===== DATA IN THIS EXERCISE =====

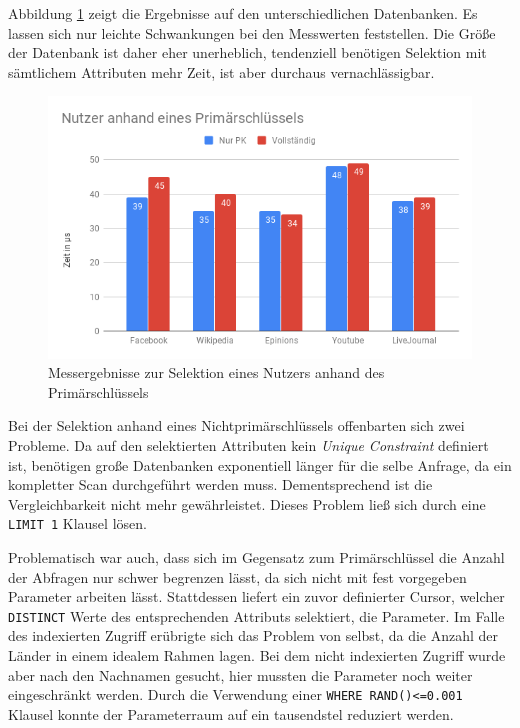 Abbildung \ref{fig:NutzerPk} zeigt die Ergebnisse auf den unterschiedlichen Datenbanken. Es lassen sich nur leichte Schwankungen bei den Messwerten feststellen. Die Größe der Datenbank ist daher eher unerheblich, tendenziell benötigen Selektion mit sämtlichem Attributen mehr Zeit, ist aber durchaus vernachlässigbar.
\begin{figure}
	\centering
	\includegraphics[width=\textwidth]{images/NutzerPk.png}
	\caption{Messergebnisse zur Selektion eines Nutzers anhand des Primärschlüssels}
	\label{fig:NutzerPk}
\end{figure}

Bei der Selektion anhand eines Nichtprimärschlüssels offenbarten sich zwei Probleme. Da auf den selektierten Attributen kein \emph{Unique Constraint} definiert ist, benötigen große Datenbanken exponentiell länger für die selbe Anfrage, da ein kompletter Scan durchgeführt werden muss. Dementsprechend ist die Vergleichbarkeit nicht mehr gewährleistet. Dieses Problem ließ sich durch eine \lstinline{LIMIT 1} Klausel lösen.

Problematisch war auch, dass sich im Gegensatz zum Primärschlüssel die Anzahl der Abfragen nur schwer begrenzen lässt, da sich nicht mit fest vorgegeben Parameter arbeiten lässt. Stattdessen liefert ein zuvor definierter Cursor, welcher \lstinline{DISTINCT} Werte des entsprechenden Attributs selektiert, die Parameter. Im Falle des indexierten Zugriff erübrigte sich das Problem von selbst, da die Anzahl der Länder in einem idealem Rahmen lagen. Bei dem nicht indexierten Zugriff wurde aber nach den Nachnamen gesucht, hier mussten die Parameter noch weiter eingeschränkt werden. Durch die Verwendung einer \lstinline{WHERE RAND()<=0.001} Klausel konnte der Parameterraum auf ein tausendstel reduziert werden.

=====
===== DATA IN THIS EXERCISE =====

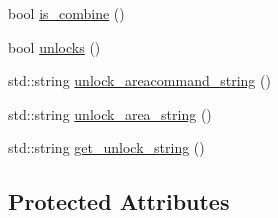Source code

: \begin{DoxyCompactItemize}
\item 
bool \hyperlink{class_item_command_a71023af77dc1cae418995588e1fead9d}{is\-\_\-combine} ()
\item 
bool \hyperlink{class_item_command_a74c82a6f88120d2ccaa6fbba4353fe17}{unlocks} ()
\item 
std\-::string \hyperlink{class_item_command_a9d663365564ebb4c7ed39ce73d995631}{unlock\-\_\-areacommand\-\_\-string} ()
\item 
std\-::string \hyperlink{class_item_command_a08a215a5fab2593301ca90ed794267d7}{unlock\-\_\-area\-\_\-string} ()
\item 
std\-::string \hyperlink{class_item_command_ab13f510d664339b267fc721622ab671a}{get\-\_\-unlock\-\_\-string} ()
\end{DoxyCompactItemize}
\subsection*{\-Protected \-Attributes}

=====

• [ASSIGNMENT] Out of the records above, return only the lines from the one with "aber durchaus vernachlässigbar." through the one with "Problematisch war auch, dass", exactly, and none of the pictures.

• [RESULT OF THE TASK]
 Abbildung \ref{fig:NutzerPk} zeigt die Ergebnisse auf den unterschiedlichen Datenbanken. Es lassen sich nur leichte Schwankungen bei den Messwerten feststellen. Die Größe der Datenbank ist daher eher unerheblich, tendenziell benötigen Selektion mit sämtlichem Attributen mehr Zeit, ist aber durchaus vernachlässigbar.
\begin{figure}
	\centering
	\includegraphics[width=\textwidth]{images/NutzerPk.png}
	\caption{Messergebnisse zur Selektion eines Nutzers anhand des Primärschlüssels}
	\label{fig:NutzerPk}
\end{figure}

Bei der Selektion anhand eines Nichtprimärschlüssels offenbarten sich zwei Probleme. Da auf den selektierten Attributen kein \emph{Unique Constraint} definiert ist, benötigen große Datenbanken exponentiell länger für die selbe Anfrage, da ein kompletter Scan durchgeführt werden muss. Dementsprechend ist die Vergleichbarkeit nicht mehr gewährleistet. Dieses Problem ließ sich durch eine \lstinline{LIMIT 1} Klausel lösen.

Problematisch war auch, dass sich im Gegensatz zum Primärschlüssel die Anzahl der Abfragen nur schwer begrenzen lässt, da sich nicht mit fest vorgegeben Parameter arbeiten lässt. Stattdessen liefert ein zuvor definierter Cursor, welcher \lstinline{DISTINCT} Werte des entsprechenden Attributs selektiert, die Parameter. Im Falle des indexierten Zugriff erübrigte sich das Problem von selbst, da die Anzahl der Länder in einem idealem Rahmen lagen. Bei dem nicht indexierten Zugriff wurde aber nach den Nachnamen gesucht, hier mussten die Parameter noch weiter eingeschränkt werden. Durch die Verwendung einer \lstinline{WHERE RAND()<=0.001} Klausel konnte der Parameterraum auf ein tausendstel reduziert werden.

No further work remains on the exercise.